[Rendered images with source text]
※

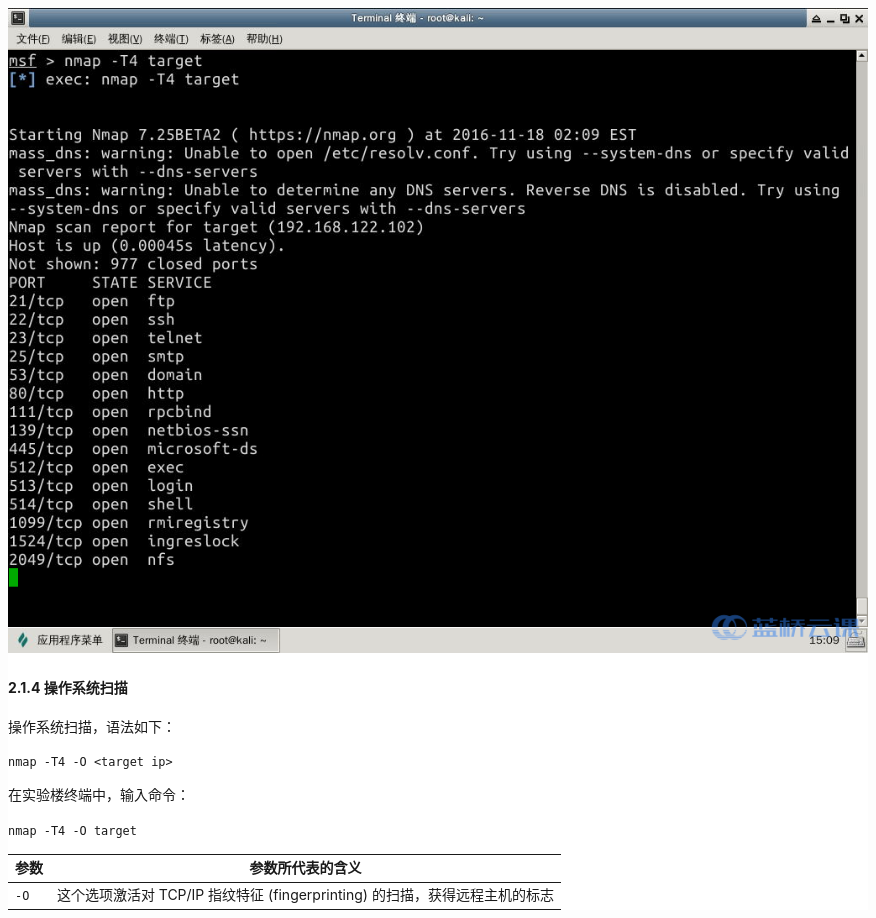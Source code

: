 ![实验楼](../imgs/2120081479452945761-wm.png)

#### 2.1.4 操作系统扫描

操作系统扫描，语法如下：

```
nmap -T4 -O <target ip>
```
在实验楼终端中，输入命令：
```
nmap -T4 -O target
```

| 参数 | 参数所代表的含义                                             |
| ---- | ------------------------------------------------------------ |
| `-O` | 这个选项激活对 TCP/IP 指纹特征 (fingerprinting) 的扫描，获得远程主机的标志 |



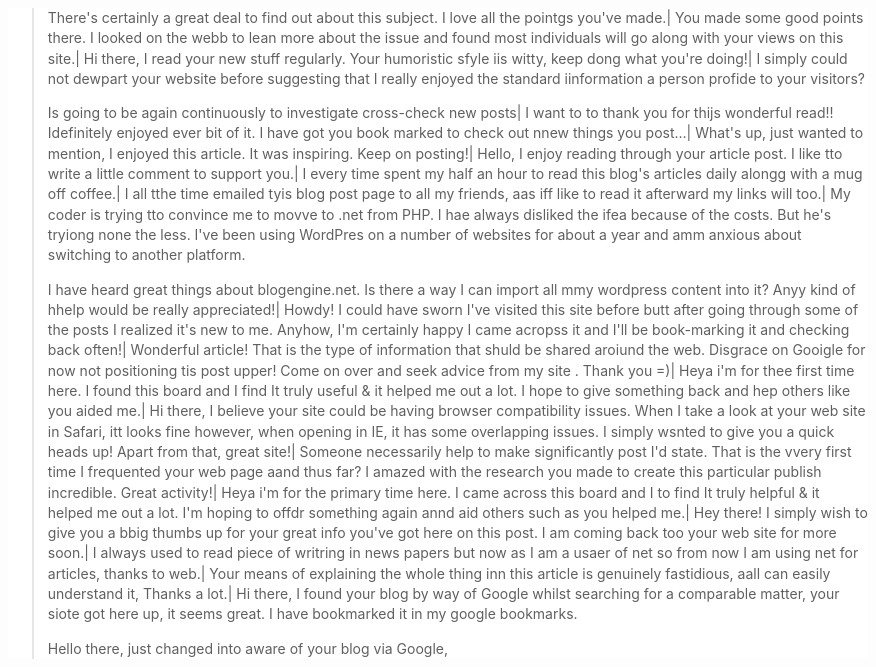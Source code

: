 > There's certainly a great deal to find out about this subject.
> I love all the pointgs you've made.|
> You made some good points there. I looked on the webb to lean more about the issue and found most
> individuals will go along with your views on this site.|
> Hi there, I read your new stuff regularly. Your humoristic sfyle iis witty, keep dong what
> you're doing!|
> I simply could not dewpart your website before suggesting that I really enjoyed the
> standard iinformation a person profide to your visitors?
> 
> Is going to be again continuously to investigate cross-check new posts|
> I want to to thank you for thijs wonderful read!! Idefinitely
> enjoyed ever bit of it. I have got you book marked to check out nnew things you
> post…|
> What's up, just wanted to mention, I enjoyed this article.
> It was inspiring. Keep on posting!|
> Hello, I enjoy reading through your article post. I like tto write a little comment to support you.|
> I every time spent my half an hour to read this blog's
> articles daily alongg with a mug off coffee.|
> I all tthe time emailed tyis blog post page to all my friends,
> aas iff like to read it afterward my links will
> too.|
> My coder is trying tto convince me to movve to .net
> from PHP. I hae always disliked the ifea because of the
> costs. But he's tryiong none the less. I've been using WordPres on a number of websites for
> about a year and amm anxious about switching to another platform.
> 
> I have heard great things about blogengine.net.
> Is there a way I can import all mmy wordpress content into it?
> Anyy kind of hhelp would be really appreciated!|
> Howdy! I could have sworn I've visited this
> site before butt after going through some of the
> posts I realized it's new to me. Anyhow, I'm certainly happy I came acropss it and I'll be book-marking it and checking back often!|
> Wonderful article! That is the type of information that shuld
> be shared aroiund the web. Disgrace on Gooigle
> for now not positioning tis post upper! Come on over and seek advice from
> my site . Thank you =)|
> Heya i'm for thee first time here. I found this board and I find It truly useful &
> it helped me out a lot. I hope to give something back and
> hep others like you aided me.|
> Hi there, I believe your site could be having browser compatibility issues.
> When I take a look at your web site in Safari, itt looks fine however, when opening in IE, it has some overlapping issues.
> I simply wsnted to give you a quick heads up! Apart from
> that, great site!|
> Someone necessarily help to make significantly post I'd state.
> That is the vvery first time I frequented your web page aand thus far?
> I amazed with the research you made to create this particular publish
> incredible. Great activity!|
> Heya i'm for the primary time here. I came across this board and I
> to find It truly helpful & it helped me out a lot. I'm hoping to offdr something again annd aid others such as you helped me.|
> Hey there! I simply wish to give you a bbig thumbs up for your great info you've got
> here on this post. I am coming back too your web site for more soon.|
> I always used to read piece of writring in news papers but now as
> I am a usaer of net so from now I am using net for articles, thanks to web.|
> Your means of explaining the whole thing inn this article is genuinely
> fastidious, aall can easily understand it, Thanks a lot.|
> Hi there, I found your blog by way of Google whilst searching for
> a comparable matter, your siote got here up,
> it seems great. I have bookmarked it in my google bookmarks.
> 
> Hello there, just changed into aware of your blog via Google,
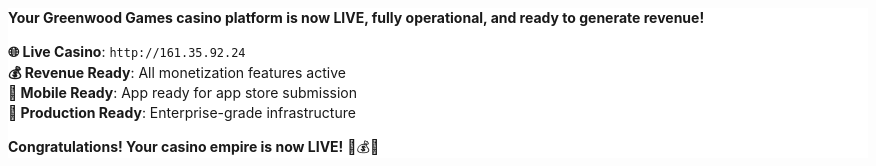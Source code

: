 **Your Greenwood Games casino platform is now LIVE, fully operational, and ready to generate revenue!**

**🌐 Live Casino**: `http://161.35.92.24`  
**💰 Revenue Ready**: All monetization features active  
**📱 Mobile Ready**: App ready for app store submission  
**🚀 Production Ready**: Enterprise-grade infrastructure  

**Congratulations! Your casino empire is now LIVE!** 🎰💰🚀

※

Leave out the pictures and repeat exactly the lines from the first line of the data through the line containing "参数 | 参数所代表的含义". Add nothing else.

Source code

: ![实验楼](../imgs/2120081479452945761-wm.png)

#### 2.1.4 操作系统扫描

操作系统扫描，语法如下：

```
nmap -T4 -O <target ip>
```
在实验楼终端中，输入命令：
```
nmap -T4 -O target
```

| 参数 | 参数所代表的含义                                             |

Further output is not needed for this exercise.